**Data shown**
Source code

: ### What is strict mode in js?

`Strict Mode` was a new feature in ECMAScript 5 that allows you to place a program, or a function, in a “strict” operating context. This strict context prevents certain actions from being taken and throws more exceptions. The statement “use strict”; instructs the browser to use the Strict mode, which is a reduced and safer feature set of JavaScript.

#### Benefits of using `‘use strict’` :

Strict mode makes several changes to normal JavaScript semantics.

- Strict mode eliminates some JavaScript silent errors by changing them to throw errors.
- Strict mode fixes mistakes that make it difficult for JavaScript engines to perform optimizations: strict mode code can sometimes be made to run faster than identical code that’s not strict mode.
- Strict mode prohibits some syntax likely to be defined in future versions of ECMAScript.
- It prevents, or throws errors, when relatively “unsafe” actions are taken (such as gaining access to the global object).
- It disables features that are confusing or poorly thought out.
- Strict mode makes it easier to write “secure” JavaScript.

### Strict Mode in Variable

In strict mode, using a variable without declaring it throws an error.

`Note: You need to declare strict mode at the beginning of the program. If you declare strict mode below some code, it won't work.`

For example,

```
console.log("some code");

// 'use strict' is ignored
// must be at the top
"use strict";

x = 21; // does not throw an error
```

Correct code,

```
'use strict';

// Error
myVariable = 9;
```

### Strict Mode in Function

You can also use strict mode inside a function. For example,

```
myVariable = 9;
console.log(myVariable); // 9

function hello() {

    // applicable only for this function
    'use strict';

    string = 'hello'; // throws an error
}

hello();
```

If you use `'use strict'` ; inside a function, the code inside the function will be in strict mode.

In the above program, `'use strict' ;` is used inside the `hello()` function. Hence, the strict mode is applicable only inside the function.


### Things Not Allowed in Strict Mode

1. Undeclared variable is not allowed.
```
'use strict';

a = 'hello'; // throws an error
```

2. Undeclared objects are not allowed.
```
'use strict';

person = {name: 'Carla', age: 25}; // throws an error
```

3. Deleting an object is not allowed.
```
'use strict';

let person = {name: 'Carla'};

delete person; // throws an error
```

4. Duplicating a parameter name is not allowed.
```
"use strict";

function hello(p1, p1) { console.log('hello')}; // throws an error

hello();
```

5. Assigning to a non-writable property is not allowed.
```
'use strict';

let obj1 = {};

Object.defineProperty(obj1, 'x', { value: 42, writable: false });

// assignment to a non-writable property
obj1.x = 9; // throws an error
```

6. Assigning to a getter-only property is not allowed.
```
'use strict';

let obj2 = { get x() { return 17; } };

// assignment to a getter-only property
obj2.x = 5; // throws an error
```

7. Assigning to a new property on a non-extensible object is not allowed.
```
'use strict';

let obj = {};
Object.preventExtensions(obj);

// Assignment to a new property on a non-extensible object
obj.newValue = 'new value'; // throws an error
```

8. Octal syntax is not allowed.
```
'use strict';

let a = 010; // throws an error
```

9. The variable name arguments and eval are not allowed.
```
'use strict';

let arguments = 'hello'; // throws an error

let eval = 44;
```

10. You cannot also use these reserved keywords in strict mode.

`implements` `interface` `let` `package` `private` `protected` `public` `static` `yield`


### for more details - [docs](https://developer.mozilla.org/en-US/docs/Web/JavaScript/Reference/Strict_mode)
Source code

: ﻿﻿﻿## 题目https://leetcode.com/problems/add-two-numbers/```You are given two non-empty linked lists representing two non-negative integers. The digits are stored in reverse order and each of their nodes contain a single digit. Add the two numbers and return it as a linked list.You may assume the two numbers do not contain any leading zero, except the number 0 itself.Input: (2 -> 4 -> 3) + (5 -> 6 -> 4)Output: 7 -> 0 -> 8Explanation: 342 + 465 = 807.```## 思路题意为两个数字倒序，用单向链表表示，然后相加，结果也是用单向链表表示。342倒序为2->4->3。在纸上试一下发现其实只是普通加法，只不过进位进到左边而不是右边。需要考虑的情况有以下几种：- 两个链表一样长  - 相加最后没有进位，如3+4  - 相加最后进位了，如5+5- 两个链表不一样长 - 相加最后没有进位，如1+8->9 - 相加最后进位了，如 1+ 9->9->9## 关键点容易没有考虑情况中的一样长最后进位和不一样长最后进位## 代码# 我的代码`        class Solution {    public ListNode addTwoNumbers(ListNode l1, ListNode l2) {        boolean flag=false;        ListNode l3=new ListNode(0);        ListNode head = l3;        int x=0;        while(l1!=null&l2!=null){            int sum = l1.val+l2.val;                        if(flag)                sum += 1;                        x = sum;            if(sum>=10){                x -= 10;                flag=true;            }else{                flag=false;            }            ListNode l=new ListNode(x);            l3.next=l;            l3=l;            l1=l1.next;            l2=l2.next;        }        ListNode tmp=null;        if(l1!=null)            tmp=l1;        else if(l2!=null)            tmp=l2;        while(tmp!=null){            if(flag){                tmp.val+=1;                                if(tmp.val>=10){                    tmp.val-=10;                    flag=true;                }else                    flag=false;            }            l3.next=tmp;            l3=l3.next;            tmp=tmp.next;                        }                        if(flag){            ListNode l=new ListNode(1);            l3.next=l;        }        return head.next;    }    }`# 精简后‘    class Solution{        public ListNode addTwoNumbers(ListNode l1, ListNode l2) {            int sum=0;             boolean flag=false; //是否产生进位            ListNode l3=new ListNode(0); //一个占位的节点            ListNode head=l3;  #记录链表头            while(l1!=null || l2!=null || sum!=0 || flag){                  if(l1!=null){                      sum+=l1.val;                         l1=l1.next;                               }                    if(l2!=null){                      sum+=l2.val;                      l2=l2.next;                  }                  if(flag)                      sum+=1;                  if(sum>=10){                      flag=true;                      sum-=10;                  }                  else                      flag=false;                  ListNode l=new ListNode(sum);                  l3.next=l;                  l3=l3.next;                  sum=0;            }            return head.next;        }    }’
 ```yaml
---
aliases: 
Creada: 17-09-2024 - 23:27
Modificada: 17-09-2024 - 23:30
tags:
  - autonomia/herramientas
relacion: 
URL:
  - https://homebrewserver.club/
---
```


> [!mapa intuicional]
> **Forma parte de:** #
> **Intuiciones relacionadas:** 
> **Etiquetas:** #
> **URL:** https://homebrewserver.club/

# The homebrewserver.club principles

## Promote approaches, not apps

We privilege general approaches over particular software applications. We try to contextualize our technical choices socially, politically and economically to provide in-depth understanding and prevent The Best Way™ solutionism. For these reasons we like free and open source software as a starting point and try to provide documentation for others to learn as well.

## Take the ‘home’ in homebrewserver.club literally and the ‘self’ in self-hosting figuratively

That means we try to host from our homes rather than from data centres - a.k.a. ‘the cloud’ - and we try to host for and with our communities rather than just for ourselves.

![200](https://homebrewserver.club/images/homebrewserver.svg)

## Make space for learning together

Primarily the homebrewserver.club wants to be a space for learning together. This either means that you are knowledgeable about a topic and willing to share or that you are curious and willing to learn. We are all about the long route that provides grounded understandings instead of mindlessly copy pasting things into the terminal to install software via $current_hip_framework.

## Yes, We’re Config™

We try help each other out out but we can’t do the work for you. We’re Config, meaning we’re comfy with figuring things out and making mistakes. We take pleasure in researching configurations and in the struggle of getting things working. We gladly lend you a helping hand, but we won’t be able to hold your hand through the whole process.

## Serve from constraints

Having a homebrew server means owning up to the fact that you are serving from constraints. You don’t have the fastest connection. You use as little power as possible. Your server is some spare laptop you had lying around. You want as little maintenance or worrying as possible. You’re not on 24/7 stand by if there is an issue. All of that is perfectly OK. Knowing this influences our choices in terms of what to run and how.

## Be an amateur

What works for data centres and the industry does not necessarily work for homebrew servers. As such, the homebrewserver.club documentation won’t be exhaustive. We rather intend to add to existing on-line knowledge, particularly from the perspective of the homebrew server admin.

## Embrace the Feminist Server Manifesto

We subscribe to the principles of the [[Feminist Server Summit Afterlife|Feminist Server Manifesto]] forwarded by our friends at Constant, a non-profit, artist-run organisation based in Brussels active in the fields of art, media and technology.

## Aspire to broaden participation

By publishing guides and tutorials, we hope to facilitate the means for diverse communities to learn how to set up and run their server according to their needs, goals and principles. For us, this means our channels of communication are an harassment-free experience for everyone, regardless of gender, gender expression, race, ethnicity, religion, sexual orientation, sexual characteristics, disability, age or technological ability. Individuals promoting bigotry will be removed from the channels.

**Prompt**
Within the material above, how many lines contain "writable"? Only the number should be given.

**Output for this exercise**
3